Globally, air pollution from cooking using fuelwood, coal and dung contributes to over 3.2 million premature deaths each year, including 237,000 children under five.
In Zambia, having electricity at home does not automatically lead to cleaner cooking. In the global south, electricity only starts to support clean cooking once national access rates exceed 80%. In Zambia, only around 50% of people have access to electricity. Frequent power cuts and high residential tariffs make cooking with electricity either unreliable or unaffordable.
We are renewable energy and green hydrogen researchers who set out to discover the potential for the use of green hydrogen as an alternative source of power. Green hydrogen is produced from water and renewable electricity. It’s a clean, storable fuel that can be used like fossil gas, without the emissions. It could offer households a flexible, low-carbon substitute for charcoal or liquefied petroleum gas.

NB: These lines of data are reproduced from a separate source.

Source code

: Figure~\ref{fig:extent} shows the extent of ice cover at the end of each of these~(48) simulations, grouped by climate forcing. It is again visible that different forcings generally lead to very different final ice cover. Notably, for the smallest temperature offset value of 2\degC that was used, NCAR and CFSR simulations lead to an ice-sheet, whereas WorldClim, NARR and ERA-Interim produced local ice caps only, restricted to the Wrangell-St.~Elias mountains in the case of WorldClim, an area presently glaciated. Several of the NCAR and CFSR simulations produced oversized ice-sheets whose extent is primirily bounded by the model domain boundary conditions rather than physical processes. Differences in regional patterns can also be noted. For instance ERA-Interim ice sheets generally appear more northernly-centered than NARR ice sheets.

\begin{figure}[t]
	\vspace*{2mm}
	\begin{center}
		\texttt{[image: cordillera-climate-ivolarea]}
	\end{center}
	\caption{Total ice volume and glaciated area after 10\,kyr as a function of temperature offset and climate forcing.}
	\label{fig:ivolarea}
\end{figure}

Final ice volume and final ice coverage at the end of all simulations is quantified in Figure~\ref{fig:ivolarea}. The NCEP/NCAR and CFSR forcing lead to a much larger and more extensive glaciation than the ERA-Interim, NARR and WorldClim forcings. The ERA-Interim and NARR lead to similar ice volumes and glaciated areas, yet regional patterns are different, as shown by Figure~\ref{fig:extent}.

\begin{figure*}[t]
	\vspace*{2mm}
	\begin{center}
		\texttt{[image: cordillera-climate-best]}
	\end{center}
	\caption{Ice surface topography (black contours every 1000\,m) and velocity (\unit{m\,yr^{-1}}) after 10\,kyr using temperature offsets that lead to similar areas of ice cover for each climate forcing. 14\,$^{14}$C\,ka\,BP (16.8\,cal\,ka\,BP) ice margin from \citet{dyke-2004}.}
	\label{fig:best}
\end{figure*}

Our research was based on a modelling exercise that looked at various factors related to green hydrogen and the situation in Zambia.
The renewable energy used to make green hydrogen usually comes from a solar or wind power system set up especially for the green hydrogen plant. For instance, the Hyphen project in Namibia plans to use solar and wind power to produce green hydrogen for export and domestic use.
These systems are expensive to build and operate. They also require significant upfront capital and storage infrastructure to ensure reliable output.
Our research used a computer simulation model to study the costs of green hydrogen plants, the amount of revenue they could generate, their technical performance, and their reliability. We also estimated the value that each unit of green hydrogen would bring to society through providing clean cooking energy.
This was a new approach, unlike traditional planning tools that decide whether green hydrogen plants are feasible based on how much they cost to set up.
One of the scenarios we modelled was how much green hydrogen would cost if it was made with electricity from the national grid.
In Zambia, 83% of the country’s power from the grid is already renewable hydropower, with another 3% coming from solar power. Based on our modelling, we found that using grid power to produce green hydrogen is feasible in Zambia. Not only that, it’s also the most cost-effective and inclusive pathway for expanding green hydrogen for household and industrial use.
Our research is the first to explicitly model green hydrogen production in low-income settings like Zambia, and the first to estimate the value that each unit of green hydrogen would bring to society.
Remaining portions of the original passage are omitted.